We are slowly finding our grove here.  K is back to work and enjoying his job.  I am loving being his house wife and serving him in ways I frankly didn't have time to when I worked full time. I haven't closed the door on going back to work. I still look for opportunities and have an ear out for them, I am just patiently (as much as I can) waiting.

Prayers as we continue to seek His will and not our own.

Oh, and to end on something funny...
Word is we are experiencing a "snow-pocalypse" here.  That's quite a title for a few inches of snow and a little ice - I will say it might not be as bad here as other places in the state, but it still makes me laugh.
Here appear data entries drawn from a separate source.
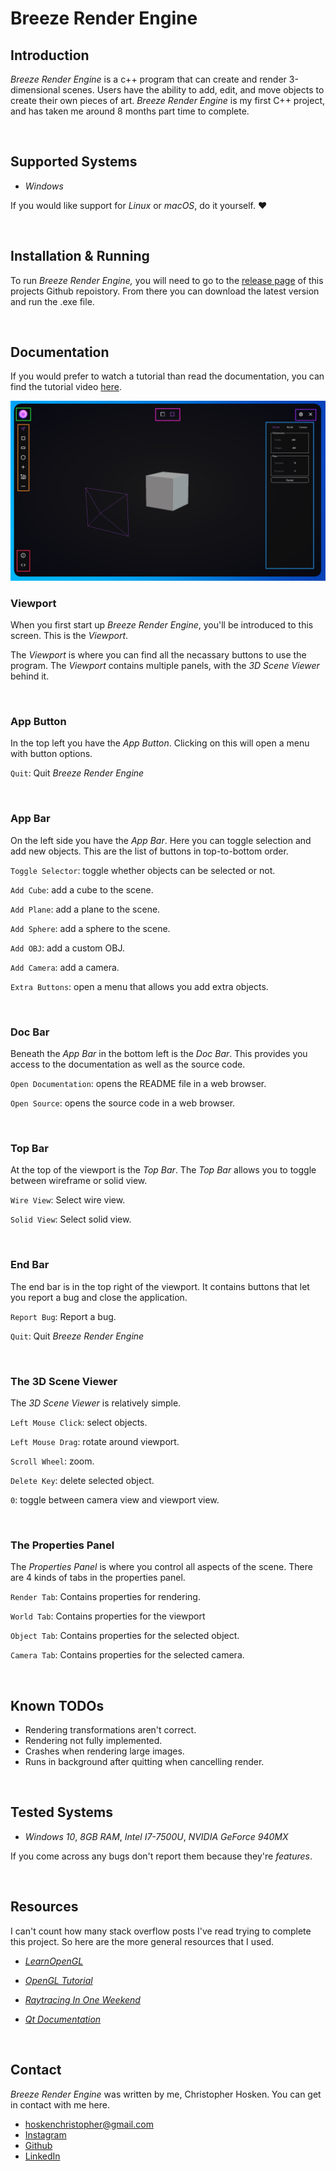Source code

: # Breeze Render Engine

## Introduction

*Breeze Render Engine* is a c++ program that can create and render 3-dimensional scenes. Users have the ability to add, edit, and move objects to create their own pieces of art. *Breeze Render Engine* is my first C++ project, and has taken me around 8 months part time to complete.

<br>

## Supported Systems

- *Windows*

If you would like support for *Linux* or *macOS*, do it yourself. ❤

<br>

## Installation & Running

To run *Breeze Render Engine,* you will need to go to the [release page](https://github.com/Christopher-Hosken/breeze_render_engine/releases) of this projects Github repoistory. From there you can download the latest version and run the .exe file.

<br>

## Documentation

If you would prefer to watch a tutorial than read the documentation, you can find the tutorial video [here](http://youtube.com).

![Viewport](/breeze_render_engine/docs/viewport.png)

### Viewport

When you first start up *Breeze Render Engine*, you'll be introduced to this screen. This is the *Viewport*. 

The *Viewport* is where you can find all the necassary buttons to use the program. The *Viewport* contains multiple panels, with the *3D Scene Viewer* behind it.

<br>

### App Button
In the top left you have the *App Button*. Clicking on this will open a menu with button options.

`Quit`: Quit *Breeze Render Engine*

<br>

### App Bar
On the left side you have the *App Bar*. Here you can toggle selection and add new objects. This are the list of buttons in top-to-bottom order.

`Toggle Selector`: toggle whether objects can be selected or not.

`Add Cube`: add a cube to the scene.

`Add Plane`: add a plane to the scene.

`Add Sphere`: add a sphere to the scene.

`Add OBJ`: add a custom OBJ.

`Add Camera`: add a camera.

`Extra Buttons`: open a menu that allows you add extra objects.

<br>

### Doc Bar
Beneath the *App Bar* in the bottom left is the *Doc Bar*. This provides you access to the documentation as well as the source code.

`Open Documentation`: opens the README file in a web browser.

`Open Source`: opens the source code in a web browser.

<br>

### Top Bar
At the top of the viewport is the *Top Bar*. The *Top Bar* allows you to toggle between wireframe or solid view.

`Wire View`: Select wire view.

`Solid View`: Select solid view.

<br>

### End Bar
The end bar is in the top right of the viewport. It contains buttons that let you report a bug and close the application.

`Report Bug`: Report a bug.

`Quit`: Quit *Breeze Render Engine*

<br>

### The 3D Scene Viewer

The *3D Scene Viewer* is relatively simple. 

`Left Mouse Click`: select objects.

`Left Mouse Drag`: rotate around viewport.

`Scroll Wheel`: zoom.

`Delete Key`: delete selected object.

`0`: toggle between camera view and viewport view.

<br>

### The Properties Panel

The *Properties Panel* is where you control all aspects of the scene. There are 4 kinds of tabs in the properties panel.

`Render Tab`: Contains properties for rendering.

`World Tab`: Contains properties for the viewport

`Object Tab`: Contains properties for the selected object.

`Camera Tab`: Contains properties for the selected camera.

<br>

## Known TODOs

- Rendering transformations aren't correct.
- Rendering not fully implemented.
- Crashes when rendering large images.
- Runs in background after quitting when cancelling render.

<br>

## Tested Systems

- *Windows 10*, *8GB RAM*, *Intel I7-7500U*, *NVIDIA GeForce 940MX*

If you come across any bugs don't report them because they're *features*.

<br>

## Resources
I can't count how many stack overflow posts I've read trying to complete this project. So here are the more general resources that I used.

- [*LearnOpenGL*](https://learnopengl.com/)

- [*OpenGL Tutorial*](http://www.opengl-tutorial.org/)

- [*Raytracing In One Weekend*](https://raytracing.github.io/books/RayTracingInOneWeekend.html)

- [*Qt Documentation*](https://doc.qt.io/)

<br>

## Contact

*Breeze Render Engine* was written by me, Christopher Hosken. You can get in contact with me here.

- hoskenchristopher@gmail.com
- [Instagram](https://www.instagram.com/cjhosken/)
- [Github](https://github.com/Christopher-Hosken)
- [LinkedIn](https://www.linkedin.com/in/christopher-hosken-637a53186/)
Thursday, January 13, 2011

my red high heels


It has been a whirlwind, and will continue to be I am sure, as we begin this part of our journey.  Keaton began his new job this week and our stuff should be delivered any day now.  I have spent my time reading books I've put off, researching things I've put off, and catching up on some TV online (a guilty pleasure).  Next week will be spent setting up the new place, transferring the us over to Kansas officially, and continuing the job hunt. I'm not sure what I want in my next job, so it is making the processes a little more difficult than I had anticipated but I am faithful He has prepared something for me.

Prayers as we adjust to this transition and follow Gods leading in this new place.